Top of RECORDS FOR PROCESSING

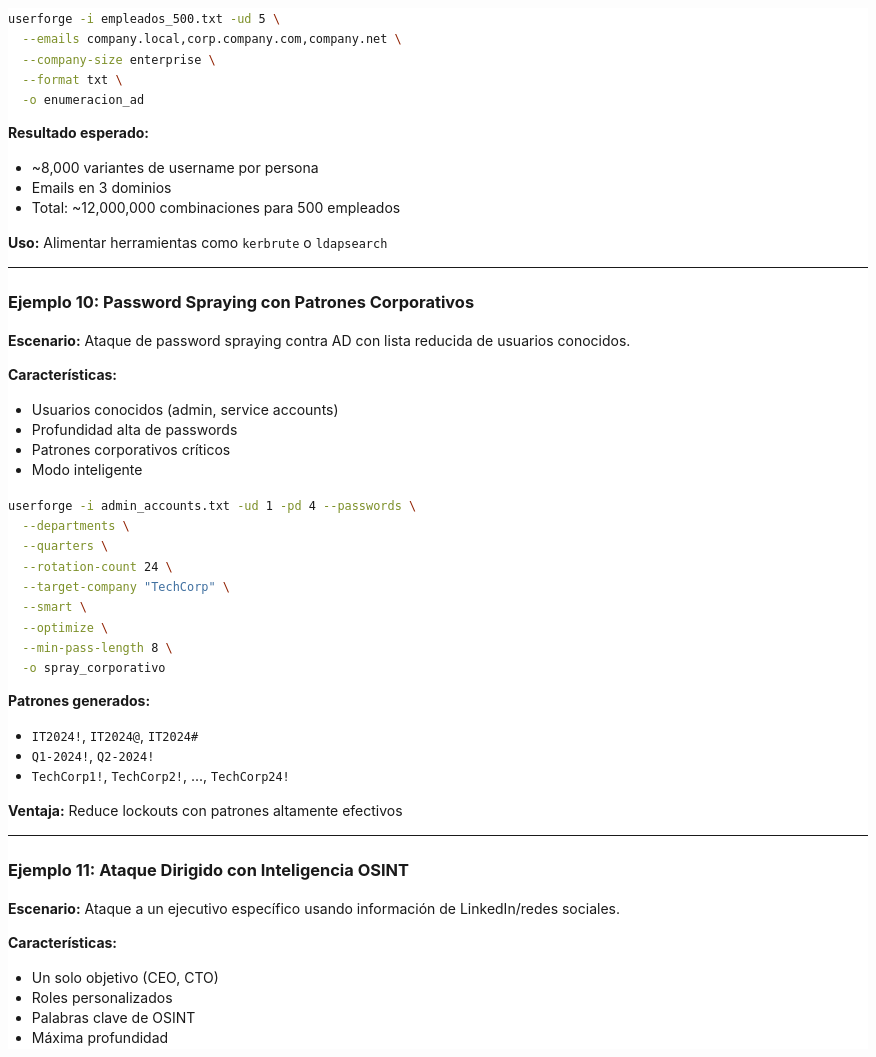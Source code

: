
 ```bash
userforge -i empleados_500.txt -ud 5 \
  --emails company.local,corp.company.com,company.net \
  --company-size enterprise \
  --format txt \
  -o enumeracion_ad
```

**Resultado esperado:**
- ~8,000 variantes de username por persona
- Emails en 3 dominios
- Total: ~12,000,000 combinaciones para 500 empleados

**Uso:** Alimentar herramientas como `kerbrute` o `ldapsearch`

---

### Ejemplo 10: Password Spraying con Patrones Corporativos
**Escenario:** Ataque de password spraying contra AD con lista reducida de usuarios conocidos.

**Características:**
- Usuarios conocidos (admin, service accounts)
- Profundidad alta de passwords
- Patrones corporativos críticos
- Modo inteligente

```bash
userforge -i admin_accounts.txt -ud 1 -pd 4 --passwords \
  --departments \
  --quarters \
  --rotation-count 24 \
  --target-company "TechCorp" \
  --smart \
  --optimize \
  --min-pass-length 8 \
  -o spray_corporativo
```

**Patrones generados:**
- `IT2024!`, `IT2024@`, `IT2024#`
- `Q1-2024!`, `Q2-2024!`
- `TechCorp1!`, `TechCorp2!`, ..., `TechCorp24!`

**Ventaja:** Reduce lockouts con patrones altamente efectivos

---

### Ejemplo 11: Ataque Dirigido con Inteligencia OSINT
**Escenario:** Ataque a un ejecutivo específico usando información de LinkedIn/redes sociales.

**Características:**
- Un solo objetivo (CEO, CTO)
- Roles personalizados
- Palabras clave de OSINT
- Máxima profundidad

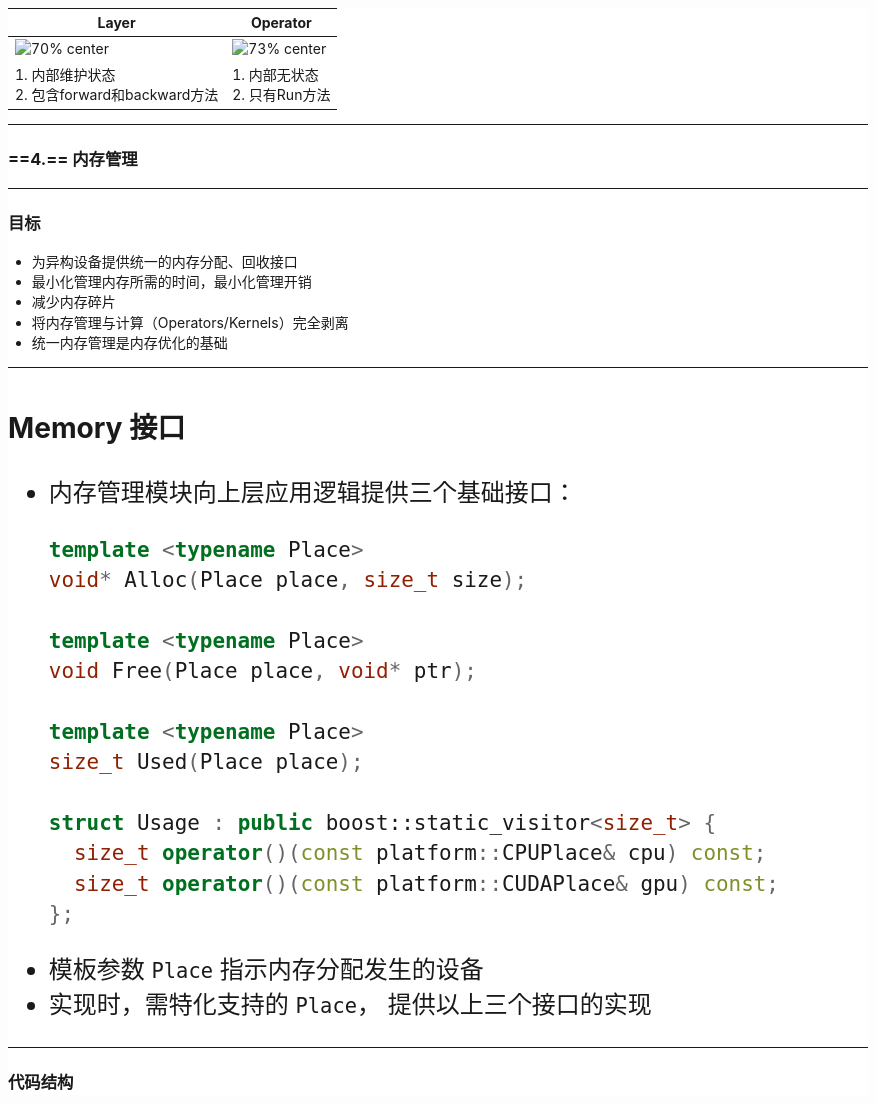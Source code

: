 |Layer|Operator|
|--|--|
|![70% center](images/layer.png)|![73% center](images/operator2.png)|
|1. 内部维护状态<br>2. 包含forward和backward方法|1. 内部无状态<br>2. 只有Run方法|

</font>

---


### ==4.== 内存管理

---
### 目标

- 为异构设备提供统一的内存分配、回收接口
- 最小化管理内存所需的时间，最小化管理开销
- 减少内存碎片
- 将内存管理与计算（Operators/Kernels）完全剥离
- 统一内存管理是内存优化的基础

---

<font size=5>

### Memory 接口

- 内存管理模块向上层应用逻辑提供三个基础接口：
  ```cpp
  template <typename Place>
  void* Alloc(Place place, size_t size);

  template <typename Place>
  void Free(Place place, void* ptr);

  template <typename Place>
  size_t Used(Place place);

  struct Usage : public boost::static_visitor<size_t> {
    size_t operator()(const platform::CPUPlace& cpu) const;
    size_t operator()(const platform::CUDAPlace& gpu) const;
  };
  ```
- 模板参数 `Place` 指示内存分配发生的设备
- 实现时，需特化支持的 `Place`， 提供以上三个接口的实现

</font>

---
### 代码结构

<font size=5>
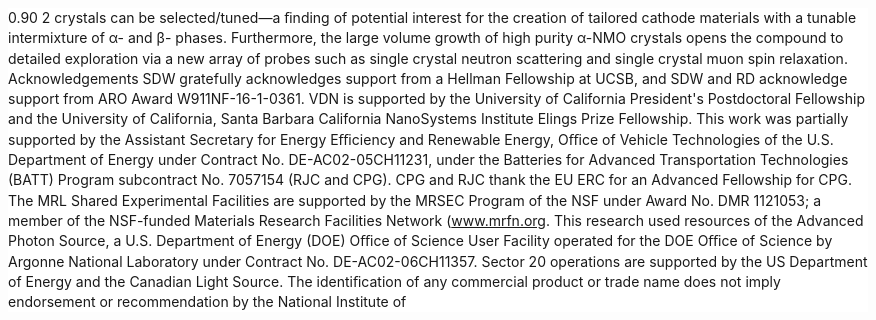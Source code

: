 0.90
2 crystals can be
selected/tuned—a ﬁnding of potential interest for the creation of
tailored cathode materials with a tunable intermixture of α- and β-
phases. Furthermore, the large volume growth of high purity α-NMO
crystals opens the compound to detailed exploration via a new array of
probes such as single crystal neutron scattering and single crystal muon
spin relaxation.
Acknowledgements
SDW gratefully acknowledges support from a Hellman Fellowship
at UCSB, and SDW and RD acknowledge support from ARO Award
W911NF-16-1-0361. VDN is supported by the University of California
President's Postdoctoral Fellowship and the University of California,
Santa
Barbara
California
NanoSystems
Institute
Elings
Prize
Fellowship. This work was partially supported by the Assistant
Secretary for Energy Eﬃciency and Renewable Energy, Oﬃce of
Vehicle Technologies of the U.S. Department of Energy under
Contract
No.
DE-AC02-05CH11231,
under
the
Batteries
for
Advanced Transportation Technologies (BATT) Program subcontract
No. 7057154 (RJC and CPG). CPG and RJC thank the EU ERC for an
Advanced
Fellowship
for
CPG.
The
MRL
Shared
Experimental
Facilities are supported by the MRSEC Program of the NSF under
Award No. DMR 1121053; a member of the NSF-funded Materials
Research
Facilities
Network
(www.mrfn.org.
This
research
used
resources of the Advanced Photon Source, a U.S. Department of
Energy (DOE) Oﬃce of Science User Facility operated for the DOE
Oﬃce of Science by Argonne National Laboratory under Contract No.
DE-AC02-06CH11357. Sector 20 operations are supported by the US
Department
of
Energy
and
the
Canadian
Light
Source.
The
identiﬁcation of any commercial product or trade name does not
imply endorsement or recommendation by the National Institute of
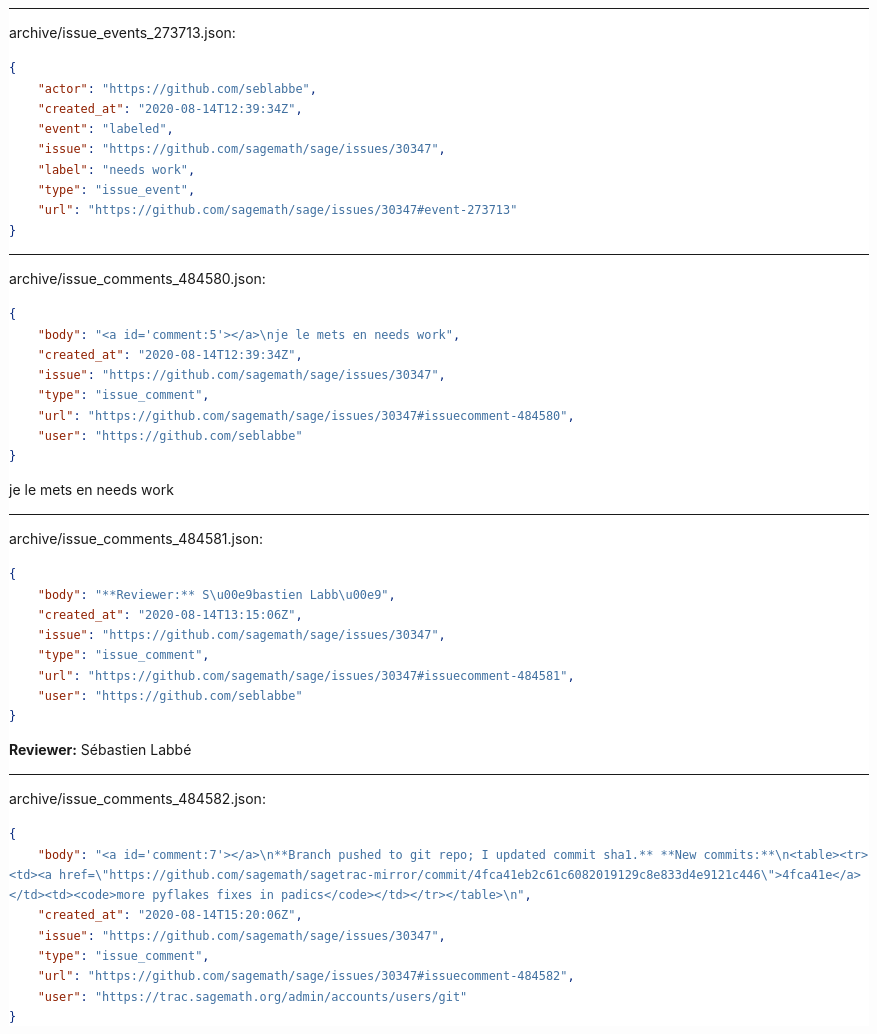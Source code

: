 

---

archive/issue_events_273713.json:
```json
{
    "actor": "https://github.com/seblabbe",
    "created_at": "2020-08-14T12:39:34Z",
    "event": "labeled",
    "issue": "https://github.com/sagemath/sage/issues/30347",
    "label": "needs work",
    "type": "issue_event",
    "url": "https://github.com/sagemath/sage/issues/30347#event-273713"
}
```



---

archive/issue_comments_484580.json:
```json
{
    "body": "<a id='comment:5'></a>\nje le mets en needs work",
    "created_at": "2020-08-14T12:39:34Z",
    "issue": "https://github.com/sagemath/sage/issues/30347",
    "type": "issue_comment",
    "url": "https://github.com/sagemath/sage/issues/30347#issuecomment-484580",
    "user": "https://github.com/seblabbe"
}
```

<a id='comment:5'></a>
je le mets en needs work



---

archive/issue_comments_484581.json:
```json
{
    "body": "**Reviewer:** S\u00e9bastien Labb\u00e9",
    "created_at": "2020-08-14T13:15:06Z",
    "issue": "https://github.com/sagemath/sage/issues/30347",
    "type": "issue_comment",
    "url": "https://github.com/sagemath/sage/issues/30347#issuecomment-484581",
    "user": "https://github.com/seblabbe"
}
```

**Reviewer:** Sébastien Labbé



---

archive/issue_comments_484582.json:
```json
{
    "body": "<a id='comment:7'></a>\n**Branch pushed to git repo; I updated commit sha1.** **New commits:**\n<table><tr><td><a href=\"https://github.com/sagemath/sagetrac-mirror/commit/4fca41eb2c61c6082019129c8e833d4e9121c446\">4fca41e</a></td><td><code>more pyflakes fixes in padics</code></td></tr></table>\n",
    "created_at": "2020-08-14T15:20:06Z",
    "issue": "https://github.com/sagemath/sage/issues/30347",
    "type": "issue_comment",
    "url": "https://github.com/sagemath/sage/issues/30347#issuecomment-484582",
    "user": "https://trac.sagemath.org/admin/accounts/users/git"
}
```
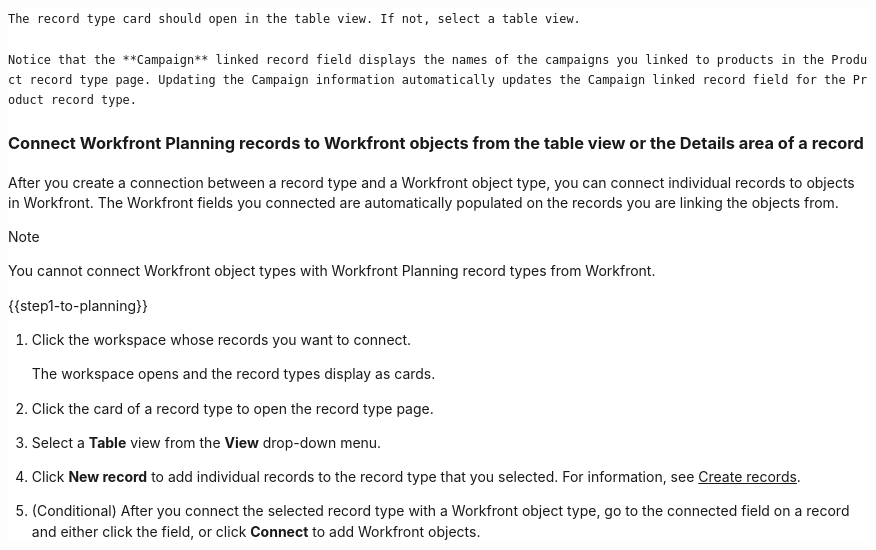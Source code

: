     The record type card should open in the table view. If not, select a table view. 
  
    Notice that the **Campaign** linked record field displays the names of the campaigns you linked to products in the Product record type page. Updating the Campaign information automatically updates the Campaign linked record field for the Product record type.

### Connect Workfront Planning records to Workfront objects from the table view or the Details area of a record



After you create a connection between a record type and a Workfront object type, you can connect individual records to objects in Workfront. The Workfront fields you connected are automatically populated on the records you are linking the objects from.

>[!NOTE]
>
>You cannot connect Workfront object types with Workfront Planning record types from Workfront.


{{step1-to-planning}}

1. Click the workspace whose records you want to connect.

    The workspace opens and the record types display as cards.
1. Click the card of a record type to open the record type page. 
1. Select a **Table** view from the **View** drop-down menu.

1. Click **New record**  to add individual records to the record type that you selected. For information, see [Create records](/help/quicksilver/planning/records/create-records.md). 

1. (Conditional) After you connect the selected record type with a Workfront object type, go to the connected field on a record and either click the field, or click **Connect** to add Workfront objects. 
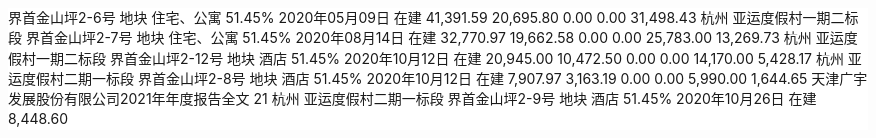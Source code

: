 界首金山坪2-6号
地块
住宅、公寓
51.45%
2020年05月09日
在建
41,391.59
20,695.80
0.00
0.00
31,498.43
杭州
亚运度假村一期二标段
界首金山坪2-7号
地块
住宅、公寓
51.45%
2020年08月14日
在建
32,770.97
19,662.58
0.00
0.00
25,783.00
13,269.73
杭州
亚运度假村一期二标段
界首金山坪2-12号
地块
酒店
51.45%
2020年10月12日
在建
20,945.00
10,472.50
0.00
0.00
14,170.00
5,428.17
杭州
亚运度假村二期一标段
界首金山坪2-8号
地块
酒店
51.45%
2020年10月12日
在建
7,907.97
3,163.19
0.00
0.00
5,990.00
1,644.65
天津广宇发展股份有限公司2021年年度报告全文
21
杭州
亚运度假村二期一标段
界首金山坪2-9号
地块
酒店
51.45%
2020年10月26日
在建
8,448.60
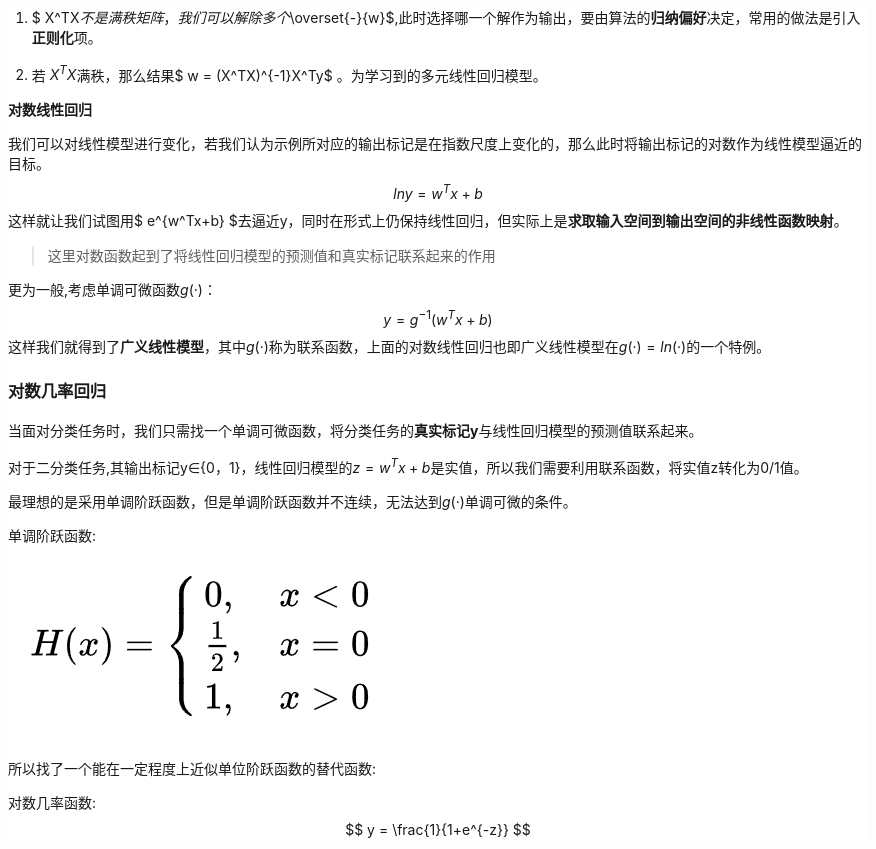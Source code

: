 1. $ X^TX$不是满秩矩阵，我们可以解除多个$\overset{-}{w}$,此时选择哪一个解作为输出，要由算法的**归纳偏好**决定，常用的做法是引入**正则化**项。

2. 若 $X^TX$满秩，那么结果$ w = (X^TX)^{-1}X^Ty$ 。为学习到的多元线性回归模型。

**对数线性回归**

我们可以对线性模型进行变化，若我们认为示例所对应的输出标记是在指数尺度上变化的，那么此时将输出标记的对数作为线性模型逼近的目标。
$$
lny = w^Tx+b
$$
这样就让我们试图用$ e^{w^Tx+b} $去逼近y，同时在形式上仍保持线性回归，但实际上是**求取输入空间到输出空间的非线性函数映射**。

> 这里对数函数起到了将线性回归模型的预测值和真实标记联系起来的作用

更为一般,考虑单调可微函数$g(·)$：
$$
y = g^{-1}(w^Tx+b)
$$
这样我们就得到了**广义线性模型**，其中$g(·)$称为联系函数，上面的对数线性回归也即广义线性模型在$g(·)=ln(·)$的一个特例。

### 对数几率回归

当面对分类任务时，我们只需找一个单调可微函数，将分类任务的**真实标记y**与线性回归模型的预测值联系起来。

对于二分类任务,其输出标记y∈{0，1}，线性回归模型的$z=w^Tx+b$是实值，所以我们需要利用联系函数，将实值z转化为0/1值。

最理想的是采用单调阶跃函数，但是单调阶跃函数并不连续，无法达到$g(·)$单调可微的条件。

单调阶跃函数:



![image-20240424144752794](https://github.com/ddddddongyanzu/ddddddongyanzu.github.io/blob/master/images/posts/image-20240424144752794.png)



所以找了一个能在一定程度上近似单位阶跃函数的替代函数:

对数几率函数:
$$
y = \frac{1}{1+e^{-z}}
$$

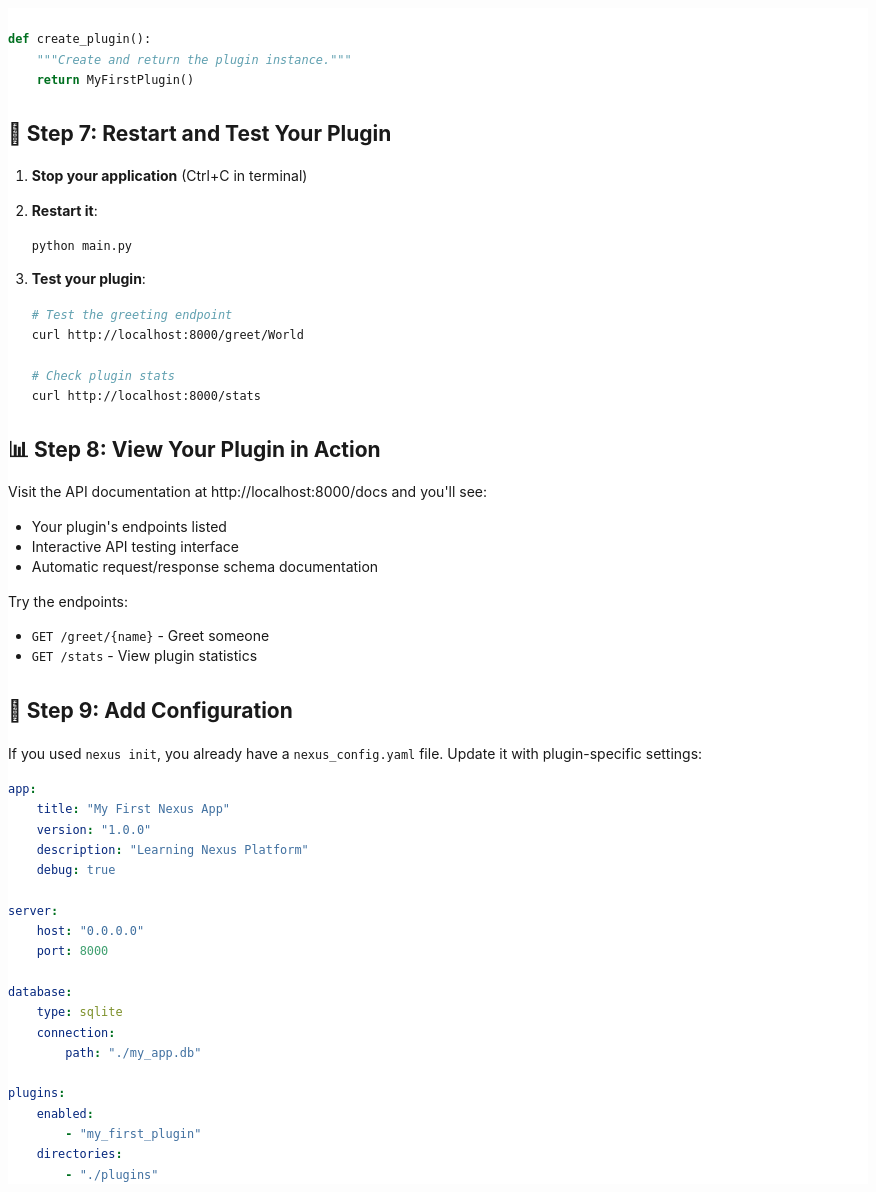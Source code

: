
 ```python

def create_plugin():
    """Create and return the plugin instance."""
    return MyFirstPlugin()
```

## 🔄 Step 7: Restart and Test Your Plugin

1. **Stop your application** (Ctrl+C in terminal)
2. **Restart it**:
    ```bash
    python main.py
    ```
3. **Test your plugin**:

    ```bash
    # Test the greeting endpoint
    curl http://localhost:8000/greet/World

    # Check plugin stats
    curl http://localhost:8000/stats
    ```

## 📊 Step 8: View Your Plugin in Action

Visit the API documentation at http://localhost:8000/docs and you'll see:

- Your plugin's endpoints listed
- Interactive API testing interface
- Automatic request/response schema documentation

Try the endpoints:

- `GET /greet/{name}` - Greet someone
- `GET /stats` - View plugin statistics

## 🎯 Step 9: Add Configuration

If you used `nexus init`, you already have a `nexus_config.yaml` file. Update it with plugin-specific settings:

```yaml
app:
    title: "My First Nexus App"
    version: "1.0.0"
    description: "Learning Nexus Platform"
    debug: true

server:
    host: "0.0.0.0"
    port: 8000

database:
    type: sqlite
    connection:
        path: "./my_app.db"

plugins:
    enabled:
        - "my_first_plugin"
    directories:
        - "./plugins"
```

Bottom of RECORDS FOR PROCESSING

TASK STATEMENT
Print nothing but the lines above starting with the line that contains "### ==4.== 内存管理" and going on through the line that contains "W911NF-16-1-0361. VDN is". Leave out the pictures.

SOLUTION TO THIS EXERCISE
### ==4.== 内存管理

---
### 目标

- 为异构设备提供统一的内存分配、回收接口
- 最小化管理内存所需的时间，最小化管理开销
- 减少内存碎片
- 将内存管理与计算（Operators/Kernels）完全剥离
- 统一内存管理是内存优化的基础

---

<font size=5>

### Memory 接口

- 内存管理模块向上层应用逻辑提供三个基础接口：
  ```cpp
  template <typename Place>
  void* Alloc(Place place, size_t size);

  template <typename Place>
  void Free(Place place, void* ptr);

  template <typename Place>
  size_t Used(Place place);

  struct Usage : public boost::static_visitor<size_t> {
    size_t operator()(const platform::CPUPlace& cpu) const;
    size_t operator()(const platform::CUDAPlace& gpu) const;
  };
  ```
- 模板参数 `Place` 指示内存分配发生的设备
- 实现时，需特化支持的 `Place`， 提供以上三个接口的实现

</font>

---
### 代码结构

<font size=5>
Source code

: 0.90
2 crystals can be
selected/tuned—a ﬁnding of potential interest for the creation of
tailored cathode materials with a tunable intermixture of α- and β-
phases. Furthermore, the large volume growth of high purity α-NMO
crystals opens the compound to detailed exploration via a new array of
probes such as single crystal neutron scattering and single crystal muon
spin relaxation.
Acknowledgements
SDW gratefully acknowledges support from a Hellman Fellowship
at UCSB, and SDW and RD acknowledge support from ARO Award
W911NF-16-1-0361. VDN is supported by the University of California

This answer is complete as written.